## Your objective:
Go line by line through the data and copy those with the word "Region".

(Plain-text document sources)

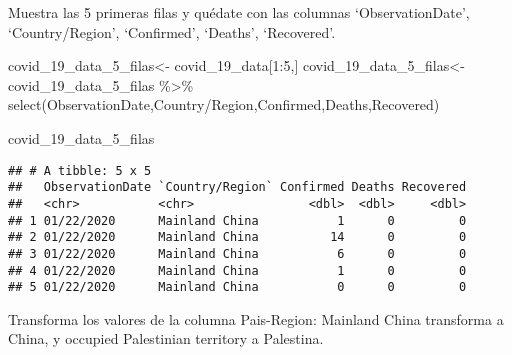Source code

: \documentclass[
]{book}
\newenvironment{Shaded}{\begin{snugshade}}{\end{snugshade}}
\newcommand{\DecValTok}[1]{\textcolor[rgb]{0.00,0.00,0.81}{#1}}
\newcommand{\FunctionTok}[1]{\textcolor[rgb]{0.00,0.00,0.00}{#1}}
\newcommand{\NormalTok}[1]{#1}
\newcommand{\OtherTok}[1]{\textcolor[rgb]{0.56,0.35,0.01}{#1}}
\newcommand{\SpecialCharTok}[1]{\textcolor[rgb]{0.00,0.00,0.00}{#1}}
\newcommand{\StringTok}[1]{\textcolor[rgb]{0.31,0.60,0.02}{#1}}
\begin{document}
Muestra las 5 primeras filas y quédate con las columnas `ObservationDate', `Country/Region', `Confirmed', `Deaths', `Recovered'.

\begin{Shaded}
\begin{Highlighting}[]
\NormalTok{covid\_19\_data\_5\_filas}\OtherTok{\textless{}{-}}\NormalTok{ covid\_19\_data[}\DecValTok{1}\SpecialCharTok{:}\DecValTok{5}\NormalTok{,]}
\NormalTok{covid\_19\_data\_5\_filas}\OtherTok{\textless{}{-}}\NormalTok{ covid\_19\_data\_5\_filas }\SpecialCharTok{\%\textgreater{}\%} \FunctionTok{select}\NormalTok{(ObservationDate,}\StringTok{\textquotesingle{}Country/Region\textquotesingle{}}\NormalTok{,Confirmed,Deaths,Recovered)}

\NormalTok{covid\_19\_data\_5\_filas}
\end{Highlighting}
\end{Shaded}

\begin{verbatim}
## # A tibble: 5 x 5
##   ObservationDate `Country/Region` Confirmed Deaths Recovered
##   <chr>           <chr>                <dbl>  <dbl>     <dbl>
## 1 01/22/2020      Mainland China           1      0         0
## 2 01/22/2020      Mainland China          14      0         0
## 3 01/22/2020      Mainland China           6      0         0
## 4 01/22/2020      Mainland China           1      0         0
## 5 01/22/2020      Mainland China           0      0         0
\end{verbatim}

Transforma los valores de la columna Pais-Region: Mainland China transforma a China, y occupied Palestinian territory a Palestina.
\end{document}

## Output for this task:
Muestra las 5 primeras filas y quédate con las columnas `ObservationDate', `Country/Region', `Confirmed', `Deaths', `Recovered'.
\NormalTok{covid\_19\_data\_5\_filas}\OtherTok{\textless{}{-}}\NormalTok{ covid\_19\_data\_5\_filas }\SpecialCharTok{\%\textgreater{}\%} \FunctionTok{select}\NormalTok{(ObservationDate,}\StringTok{\textquotesingle{}Country/Region\textquotesingle{}}\NormalTok{,Confirmed,Deaths,Recovered)}
##   ObservationDate `Country/Region` Confirmed Deaths Recovered
Transforma los valores de la columna Pais-Region: Mainland China transforma a China, y occupied Palestinian territory a Palestina.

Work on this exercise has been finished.